Brief: The required result is a copy of each line below in which "social" appears.

[Records supplied — start]

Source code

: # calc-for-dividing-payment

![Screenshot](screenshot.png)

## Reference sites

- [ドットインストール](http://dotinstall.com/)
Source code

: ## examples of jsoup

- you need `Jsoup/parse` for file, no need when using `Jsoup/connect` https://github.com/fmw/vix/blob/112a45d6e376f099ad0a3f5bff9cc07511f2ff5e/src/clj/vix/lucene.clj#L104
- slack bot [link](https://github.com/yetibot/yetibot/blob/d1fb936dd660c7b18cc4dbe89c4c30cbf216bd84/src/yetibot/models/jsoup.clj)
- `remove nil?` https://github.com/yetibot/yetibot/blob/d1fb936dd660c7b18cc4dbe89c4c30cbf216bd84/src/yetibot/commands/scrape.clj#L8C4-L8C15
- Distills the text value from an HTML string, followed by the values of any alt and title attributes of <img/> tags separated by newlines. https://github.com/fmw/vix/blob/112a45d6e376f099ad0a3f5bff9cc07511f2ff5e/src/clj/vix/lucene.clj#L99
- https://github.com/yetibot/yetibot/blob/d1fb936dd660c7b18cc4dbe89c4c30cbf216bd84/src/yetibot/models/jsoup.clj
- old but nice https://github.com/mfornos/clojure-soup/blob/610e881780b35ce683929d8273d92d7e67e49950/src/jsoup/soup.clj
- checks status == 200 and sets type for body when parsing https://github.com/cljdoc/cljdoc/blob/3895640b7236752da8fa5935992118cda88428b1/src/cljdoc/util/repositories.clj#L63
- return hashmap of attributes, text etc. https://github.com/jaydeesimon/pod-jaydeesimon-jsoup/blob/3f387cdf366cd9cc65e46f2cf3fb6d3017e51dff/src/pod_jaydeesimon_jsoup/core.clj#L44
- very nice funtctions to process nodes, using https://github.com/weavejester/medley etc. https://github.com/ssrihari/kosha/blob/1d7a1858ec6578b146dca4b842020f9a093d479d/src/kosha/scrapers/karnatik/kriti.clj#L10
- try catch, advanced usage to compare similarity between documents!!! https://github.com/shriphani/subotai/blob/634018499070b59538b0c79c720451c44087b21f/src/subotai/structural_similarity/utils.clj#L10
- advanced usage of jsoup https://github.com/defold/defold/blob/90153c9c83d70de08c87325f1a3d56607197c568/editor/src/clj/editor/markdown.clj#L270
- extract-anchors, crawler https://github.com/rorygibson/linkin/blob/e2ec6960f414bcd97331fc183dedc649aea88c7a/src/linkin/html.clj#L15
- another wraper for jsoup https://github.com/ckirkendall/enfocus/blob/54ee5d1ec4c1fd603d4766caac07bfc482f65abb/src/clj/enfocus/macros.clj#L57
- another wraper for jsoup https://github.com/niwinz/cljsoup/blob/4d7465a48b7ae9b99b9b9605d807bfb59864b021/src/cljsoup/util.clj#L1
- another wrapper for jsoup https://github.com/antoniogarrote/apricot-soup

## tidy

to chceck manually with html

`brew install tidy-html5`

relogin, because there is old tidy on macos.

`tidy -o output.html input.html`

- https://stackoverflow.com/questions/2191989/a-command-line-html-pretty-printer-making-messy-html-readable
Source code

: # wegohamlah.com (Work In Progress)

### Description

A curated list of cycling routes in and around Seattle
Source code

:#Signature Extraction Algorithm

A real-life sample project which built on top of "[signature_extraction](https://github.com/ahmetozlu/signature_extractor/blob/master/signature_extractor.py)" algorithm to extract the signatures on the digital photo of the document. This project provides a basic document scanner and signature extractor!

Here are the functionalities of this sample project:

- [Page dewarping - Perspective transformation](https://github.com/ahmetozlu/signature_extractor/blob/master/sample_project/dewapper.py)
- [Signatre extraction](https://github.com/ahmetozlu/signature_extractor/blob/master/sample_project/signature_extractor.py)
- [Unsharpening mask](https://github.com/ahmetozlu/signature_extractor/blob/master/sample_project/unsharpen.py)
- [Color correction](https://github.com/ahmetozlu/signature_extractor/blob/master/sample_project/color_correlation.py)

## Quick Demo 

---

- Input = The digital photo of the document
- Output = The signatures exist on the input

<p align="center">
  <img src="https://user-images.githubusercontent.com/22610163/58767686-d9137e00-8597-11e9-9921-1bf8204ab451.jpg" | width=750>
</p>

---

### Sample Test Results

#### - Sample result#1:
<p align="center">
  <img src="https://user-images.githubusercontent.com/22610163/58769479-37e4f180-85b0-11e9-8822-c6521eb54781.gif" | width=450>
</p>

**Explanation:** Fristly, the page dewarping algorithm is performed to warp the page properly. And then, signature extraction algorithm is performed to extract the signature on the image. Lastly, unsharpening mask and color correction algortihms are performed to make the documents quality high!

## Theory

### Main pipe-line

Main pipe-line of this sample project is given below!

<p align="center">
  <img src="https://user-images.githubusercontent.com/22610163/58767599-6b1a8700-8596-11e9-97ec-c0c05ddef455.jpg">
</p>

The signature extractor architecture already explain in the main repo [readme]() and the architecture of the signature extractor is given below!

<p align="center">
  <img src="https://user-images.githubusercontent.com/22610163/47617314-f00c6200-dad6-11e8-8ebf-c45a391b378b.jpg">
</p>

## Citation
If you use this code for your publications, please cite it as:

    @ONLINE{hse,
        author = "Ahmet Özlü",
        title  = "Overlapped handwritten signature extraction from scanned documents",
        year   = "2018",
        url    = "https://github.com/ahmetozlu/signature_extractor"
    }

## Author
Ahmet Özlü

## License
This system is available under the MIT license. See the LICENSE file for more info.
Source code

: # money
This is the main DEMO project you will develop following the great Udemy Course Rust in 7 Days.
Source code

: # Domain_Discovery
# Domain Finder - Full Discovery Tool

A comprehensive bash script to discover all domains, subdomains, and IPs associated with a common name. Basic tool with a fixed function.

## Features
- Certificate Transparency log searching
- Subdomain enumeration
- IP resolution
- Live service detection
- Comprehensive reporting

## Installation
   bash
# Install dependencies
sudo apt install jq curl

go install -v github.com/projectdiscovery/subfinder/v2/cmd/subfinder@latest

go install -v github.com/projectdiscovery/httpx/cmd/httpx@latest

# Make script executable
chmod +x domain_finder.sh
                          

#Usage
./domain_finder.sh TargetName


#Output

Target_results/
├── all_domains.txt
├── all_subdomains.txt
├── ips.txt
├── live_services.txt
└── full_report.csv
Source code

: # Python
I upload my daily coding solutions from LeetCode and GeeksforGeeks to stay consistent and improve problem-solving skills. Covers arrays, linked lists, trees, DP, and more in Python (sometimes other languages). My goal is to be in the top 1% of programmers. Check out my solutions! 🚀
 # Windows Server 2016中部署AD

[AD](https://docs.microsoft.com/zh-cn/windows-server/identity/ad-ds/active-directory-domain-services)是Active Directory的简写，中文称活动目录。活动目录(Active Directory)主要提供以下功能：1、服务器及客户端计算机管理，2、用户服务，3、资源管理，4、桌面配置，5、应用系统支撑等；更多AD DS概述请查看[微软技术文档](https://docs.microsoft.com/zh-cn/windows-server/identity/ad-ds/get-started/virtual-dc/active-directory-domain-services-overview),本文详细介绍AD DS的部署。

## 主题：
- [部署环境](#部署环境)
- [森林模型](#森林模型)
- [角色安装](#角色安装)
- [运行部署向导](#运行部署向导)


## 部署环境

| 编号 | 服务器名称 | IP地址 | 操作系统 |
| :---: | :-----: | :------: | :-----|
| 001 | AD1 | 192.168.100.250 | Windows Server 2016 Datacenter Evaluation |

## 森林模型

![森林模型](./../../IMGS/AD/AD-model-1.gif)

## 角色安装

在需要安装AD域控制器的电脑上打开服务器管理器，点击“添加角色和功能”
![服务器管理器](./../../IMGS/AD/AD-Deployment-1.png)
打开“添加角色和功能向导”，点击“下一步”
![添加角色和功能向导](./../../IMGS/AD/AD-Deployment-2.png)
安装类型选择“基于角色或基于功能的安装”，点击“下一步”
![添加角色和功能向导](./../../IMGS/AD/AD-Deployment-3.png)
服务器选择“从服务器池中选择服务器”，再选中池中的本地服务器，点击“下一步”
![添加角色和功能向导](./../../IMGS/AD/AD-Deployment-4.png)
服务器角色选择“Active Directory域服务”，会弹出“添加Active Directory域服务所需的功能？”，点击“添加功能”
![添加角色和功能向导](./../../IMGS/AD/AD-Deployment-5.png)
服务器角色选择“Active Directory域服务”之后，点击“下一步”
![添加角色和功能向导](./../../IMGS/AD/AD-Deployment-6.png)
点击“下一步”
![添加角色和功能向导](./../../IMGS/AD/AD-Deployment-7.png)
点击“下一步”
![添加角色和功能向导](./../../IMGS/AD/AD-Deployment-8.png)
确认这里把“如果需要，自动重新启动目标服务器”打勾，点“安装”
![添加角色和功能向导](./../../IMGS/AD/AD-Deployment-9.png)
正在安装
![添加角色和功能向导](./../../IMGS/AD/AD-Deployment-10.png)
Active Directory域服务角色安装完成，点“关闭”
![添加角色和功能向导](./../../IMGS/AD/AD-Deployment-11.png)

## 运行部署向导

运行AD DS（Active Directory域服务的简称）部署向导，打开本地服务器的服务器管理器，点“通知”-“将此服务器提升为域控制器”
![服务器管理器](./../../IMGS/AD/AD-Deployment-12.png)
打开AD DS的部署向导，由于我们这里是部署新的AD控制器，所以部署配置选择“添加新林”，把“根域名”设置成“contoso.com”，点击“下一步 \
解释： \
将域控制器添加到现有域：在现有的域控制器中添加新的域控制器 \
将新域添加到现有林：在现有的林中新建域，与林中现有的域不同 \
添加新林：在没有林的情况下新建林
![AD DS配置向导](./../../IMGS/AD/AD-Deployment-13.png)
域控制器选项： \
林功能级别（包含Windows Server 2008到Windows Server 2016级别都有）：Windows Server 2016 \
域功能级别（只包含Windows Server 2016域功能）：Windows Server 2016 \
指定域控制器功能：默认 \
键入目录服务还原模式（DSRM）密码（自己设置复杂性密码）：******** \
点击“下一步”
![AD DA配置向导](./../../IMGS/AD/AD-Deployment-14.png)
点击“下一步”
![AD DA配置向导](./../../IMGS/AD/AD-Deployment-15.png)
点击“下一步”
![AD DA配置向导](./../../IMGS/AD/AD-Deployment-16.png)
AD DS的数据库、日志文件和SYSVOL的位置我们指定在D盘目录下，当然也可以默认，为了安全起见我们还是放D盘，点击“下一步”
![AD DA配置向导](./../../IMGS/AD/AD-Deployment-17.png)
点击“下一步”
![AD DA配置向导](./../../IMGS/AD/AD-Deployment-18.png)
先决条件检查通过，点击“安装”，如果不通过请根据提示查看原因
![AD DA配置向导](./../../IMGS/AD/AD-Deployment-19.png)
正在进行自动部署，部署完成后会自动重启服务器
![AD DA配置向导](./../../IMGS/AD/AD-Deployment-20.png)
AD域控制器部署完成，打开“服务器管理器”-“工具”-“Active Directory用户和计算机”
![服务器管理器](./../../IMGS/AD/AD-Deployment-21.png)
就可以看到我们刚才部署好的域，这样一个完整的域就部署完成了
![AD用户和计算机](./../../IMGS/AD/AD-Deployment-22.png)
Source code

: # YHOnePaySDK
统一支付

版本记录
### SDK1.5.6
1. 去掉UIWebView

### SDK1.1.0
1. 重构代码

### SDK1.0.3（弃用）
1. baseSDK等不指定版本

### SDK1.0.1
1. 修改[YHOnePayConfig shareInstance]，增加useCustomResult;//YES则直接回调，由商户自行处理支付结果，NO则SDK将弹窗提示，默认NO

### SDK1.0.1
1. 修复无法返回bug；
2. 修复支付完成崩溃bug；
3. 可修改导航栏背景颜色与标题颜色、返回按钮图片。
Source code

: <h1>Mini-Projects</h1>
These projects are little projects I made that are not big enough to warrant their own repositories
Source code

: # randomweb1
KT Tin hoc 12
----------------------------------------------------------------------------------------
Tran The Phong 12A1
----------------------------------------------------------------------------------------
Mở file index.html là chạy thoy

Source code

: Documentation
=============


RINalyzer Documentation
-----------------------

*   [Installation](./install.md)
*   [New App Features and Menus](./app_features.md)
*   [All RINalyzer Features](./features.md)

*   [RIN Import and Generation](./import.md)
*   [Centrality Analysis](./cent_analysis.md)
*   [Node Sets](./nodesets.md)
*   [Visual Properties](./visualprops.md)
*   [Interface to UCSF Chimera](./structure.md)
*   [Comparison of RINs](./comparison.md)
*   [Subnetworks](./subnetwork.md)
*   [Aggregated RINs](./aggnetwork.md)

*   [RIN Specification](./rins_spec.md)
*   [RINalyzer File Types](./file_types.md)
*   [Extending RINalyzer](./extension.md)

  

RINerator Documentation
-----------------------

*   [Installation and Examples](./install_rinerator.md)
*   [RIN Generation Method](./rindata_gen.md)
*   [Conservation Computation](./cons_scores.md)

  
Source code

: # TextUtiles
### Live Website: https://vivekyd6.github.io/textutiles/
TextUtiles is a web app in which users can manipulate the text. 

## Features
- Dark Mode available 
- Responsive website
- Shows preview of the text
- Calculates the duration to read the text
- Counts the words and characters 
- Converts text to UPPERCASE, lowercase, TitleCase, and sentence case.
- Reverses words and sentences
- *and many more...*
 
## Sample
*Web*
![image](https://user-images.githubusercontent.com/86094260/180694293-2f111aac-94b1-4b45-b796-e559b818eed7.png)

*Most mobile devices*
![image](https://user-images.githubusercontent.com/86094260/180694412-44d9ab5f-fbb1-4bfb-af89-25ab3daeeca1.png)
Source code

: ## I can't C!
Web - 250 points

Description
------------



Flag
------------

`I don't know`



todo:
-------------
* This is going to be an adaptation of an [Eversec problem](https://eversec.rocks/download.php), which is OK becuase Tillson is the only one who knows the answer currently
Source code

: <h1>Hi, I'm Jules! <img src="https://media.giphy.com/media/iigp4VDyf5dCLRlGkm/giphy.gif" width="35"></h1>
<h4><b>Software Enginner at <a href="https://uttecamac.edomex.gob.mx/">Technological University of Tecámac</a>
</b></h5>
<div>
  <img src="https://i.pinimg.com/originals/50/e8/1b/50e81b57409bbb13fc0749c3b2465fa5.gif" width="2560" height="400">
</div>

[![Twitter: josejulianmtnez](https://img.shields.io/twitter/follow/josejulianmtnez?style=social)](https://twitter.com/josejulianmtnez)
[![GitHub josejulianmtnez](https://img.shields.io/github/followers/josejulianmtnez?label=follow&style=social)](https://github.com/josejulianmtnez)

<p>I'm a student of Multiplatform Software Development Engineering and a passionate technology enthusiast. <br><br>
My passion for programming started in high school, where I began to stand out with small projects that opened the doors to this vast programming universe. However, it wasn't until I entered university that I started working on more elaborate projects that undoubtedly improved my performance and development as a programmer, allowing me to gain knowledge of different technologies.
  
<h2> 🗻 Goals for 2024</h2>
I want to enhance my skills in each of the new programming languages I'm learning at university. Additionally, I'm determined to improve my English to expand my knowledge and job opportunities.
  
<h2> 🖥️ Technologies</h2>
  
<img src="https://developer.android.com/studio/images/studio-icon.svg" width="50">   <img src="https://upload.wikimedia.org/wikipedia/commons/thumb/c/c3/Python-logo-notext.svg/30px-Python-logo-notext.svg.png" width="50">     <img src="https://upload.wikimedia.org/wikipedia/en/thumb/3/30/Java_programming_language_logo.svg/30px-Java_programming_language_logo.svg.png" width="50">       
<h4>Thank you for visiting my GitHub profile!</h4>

[Records supplied — finish]

Exercise solution:
[![Twitter: josejulianmtnez](https://img.shields.io/twitter/follow/josejulianmtnez?style=social)](https://twitter.com/josejulianmtnez)
[![GitHub josejulianmtnez](https://img.shields.io/github/followers/josejulianmtnez?label=follow&style=social)](https://github.com/josejulianmtnez)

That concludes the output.